Many states, counties and towns across the US are increasingly realizing there’s a bill to pay with respect to climate risk. Just yesterday, this discussion of risk to property in South Kingston, RI caught our eye. In the discussion of flooding risk to a portion of the town’s property:
“the 53 properties on Prospect Road are worth more than $37 million, according to the town’s tax roles. And those are just a fraction of the 366 homes South Kingstown predicts will be isolated by flooding. Abandoning the road, at this point, could be more expensive than maintaining it.”
Assuming the same average property value across all 366 properties, that’s > $250 million in aggregate property value. This represents around 5% of the town’s taxable property value. By any definition, that’s material. It aligns with risQ’s assessment of the town’s overall climate risk, which is in the most at risk 15% of towns and cities nationally, substantially driven by such coastal flooding. So is there disclosure of any potential risk in official statements from the town?

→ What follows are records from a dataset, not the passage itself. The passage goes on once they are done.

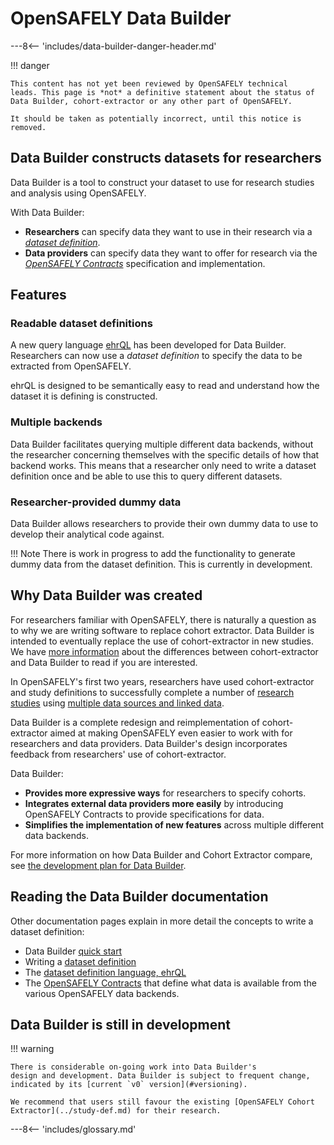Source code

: # OpenSAFELY Data Builder

---8<-- 'includes/data-builder-danger-header.md'

!!! danger

    This content has not yet been reviewed by OpenSAFELY technical
    leads. This page is *not* a definitive statement about the status of
    Data Builder, cohort-extractor or any other part of OpenSAFELY.

    It should be taken as potentially incorrect, until this notice is
    removed.

## Data Builder constructs datasets for researchers

Data Builder is a tool to construct your dataset to use for research studies
and analysis using OpenSAFELY.

With Data Builder:

* **Researchers** can specify data they want to use in their research via a
  [*dataset definition*](dataset-definition.md).
* **Data providers** can specify data they want to offer for research
  via the [*OpenSAFELY Contracts*](contracts/index.md)
  specification and implementation.

## Features
### Readable dataset definitions

A new query language [ehrQL](ehrql/index.md) has been developed for
Data Builder. Researchers can now use a *dataset definition* to specify
the data to be extracted from OpenSAFELY.

ehrQL is designed to be semantically easy to
read and understand how the dataset it is defining is constructed.

### Multiple backends

Data Builder facilitates querying multiple different data backends,
without the researcher concerning themselves with the specific details
of how that backend works. This means that a researcher only need
to write a dataset definition once and be able to use this to
query different datasets.

### Researcher-provided dummy data
Data Builder allows researchers to provide their own dummy data to
use to develop their analytical code against.

!!! Note
There is work in progress to add the functionality to generate dummy data
from the dataset definition. This is currently in development.

## Why Data Builder was created
For researchers familiar with OpenSAFELY, there is naturally a question as
to why we are writing software to replace cohort extractor. Data Builder is
intended to eventually replace the use of cohort-extractor in new studies.
We have [more information](comparison-with-cohort-extractor.md) about the
differences between cohort-extractor and Data Builder to read if you are
interested.

In OpenSAFELY's first two years, researchers have used cohort-extractor
and study definitions to successfully complete a number of [research
studies](https://www.opensafely.org/research/) using [multiple data
sources and linked data](../data-sources/index.md).

Data Builder is a complete redesign and reimplementation of
cohort-extractor aimed at making OpenSAFELY even easier to work with for
researchers and data providers. Data Builder's design incorporates
feedback from researchers' use of cohort-extractor.

Data Builder:

* **Provides more expressive ways** for researchers to specify cohorts.
* **Integrates external data providers more easily** by introducing
  OpenSAFELY Contracts to provide specifications for data.
* **Simplifies the implementation of new features** across multiple
  different data backends.

For more information on how Data Builder and Cohort Extractor compare,
see [the development plan for Data Builder](comparison-with-cohort-extractor.md).

## Reading the Data Builder documentation
Other documentation pages explain in more detail the concepts to write a
dataset definition:

* Data Builder [quick start](quick-start.md)
* Writing a [dataset definition](dataset-definition.md)
* The [dataset definition language, ehrQL](ehrql/index.md)
* The [OpenSAFELY Contracts](contracts/index.md) that define what data
  is available from the various OpenSAFELY data backends.

## Data Builder is still in development

!!! warning

    There is considerable on-going work into Data Builder's
    design and development. Data Builder is subject to frequent change,
    indicated by its [current `v0` version](#versioning).

    We recommend that users still favour the existing [OpenSAFELY Cohort
    Extractor](../study-def.md) for their research.




---8<-- 'includes/glossary.md'
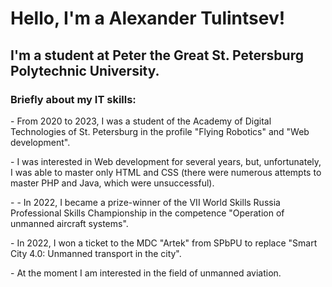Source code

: <h1 class='center'>Hello, I'm a Alexander Tulintsev!</h1>
<h2>I'm a student at Peter the Great St. Petersburg Polytechnic University.</h2>
<h3>Briefly about my IT skills:</h3>
<p> - From 2020 to 2023, I was a student of the Academy of Digital Technologies of St. Petersburg in the profile "Flying Robotics" and "Web development".</p>
<p>- I was interested in Web development for several years, but, unfortunately, I was able to master only HTML and CSS (there were numerous attempts to master PHP and Java, which were unsuccessful).</p>
<p>- - In 2022, I became a prize-winner of the VII World Skills Russia Professional Skills Championship in the competence "Operation of unmanned aircraft systems".</p>
<p>- In 2022, I won a ticket to the MDC "Artek" from SPbPU to replace "Smart City 4.0: Unmanned transport in the city".</p>
<p>- At the moment I am interested in the field of unmanned aviation.</p>
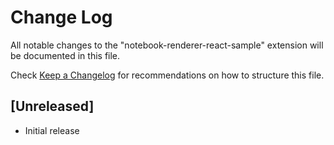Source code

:# Change Log

All notable changes to the "notebook-renderer-react-sample" extension will be documented in this file.

Check [Keep a Changelog](http://keepachangelog.com/) for recommendations on how to structure this file.

## [Unreleased]

- Initial release
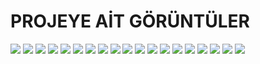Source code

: # PROJEYE AİT GÖRÜNTÜLER
<img src="/C-Sharp/Screens/1.png">  
<img src="/C-Sharp/Screens/2.png">  
<img src="/C-Sharp/Screens/3.png">  
<img src="/C-Sharp/Screens/4.png">  
<img src="/C-Sharp/Screens/5.png">  
<img src="/C-Sharp/Screens/6.png">  
<img src="/C-Sharp/Screens/7.png">  
<img src="/C-Sharp/Screens/8.png">  
<img src="/C-Sharp/Screens/9.png">  
<img src="/C-Sharp/Screens/10.png">  
<img src="/C-Sharp/Screens/11.png">  
<img src="/C-Sharp/Screens/12.png">  
<img src="/C-Sharp/Screens/13.png">  
<img src="/C-Sharp/Screens/14.png">  
<img src="/C-Sharp/Screens/15.png">  
<img src="/C-Sharp/Screens/16.png">  
<img src="/C-Sharp/Screens/17.png">  
<img src="/C-Sharp/Screens/18.png">
<img src="/C-Sharp/Screens/19.png">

The town issued bonds as recently as 2017, meaning the official statement is recent enough and there are securities with maturity dates as far out as 2037 (although many longer maturity CUSIPs have a 2027 call date option).
Curiously, a search for “flood”, “coastal”, “climate”, or any other such indicator of potential risk yields precisely zero hits across the robust 215 page document. At some point in the nexus of flood mitigation, managed retreat or loss of property value, something will have to give by the time the timeframe of this bond series plays out.
For the issuers, underwriters, insurers, and investors in the municipal bond market, its going to be increasingly important to know and discuss the risks.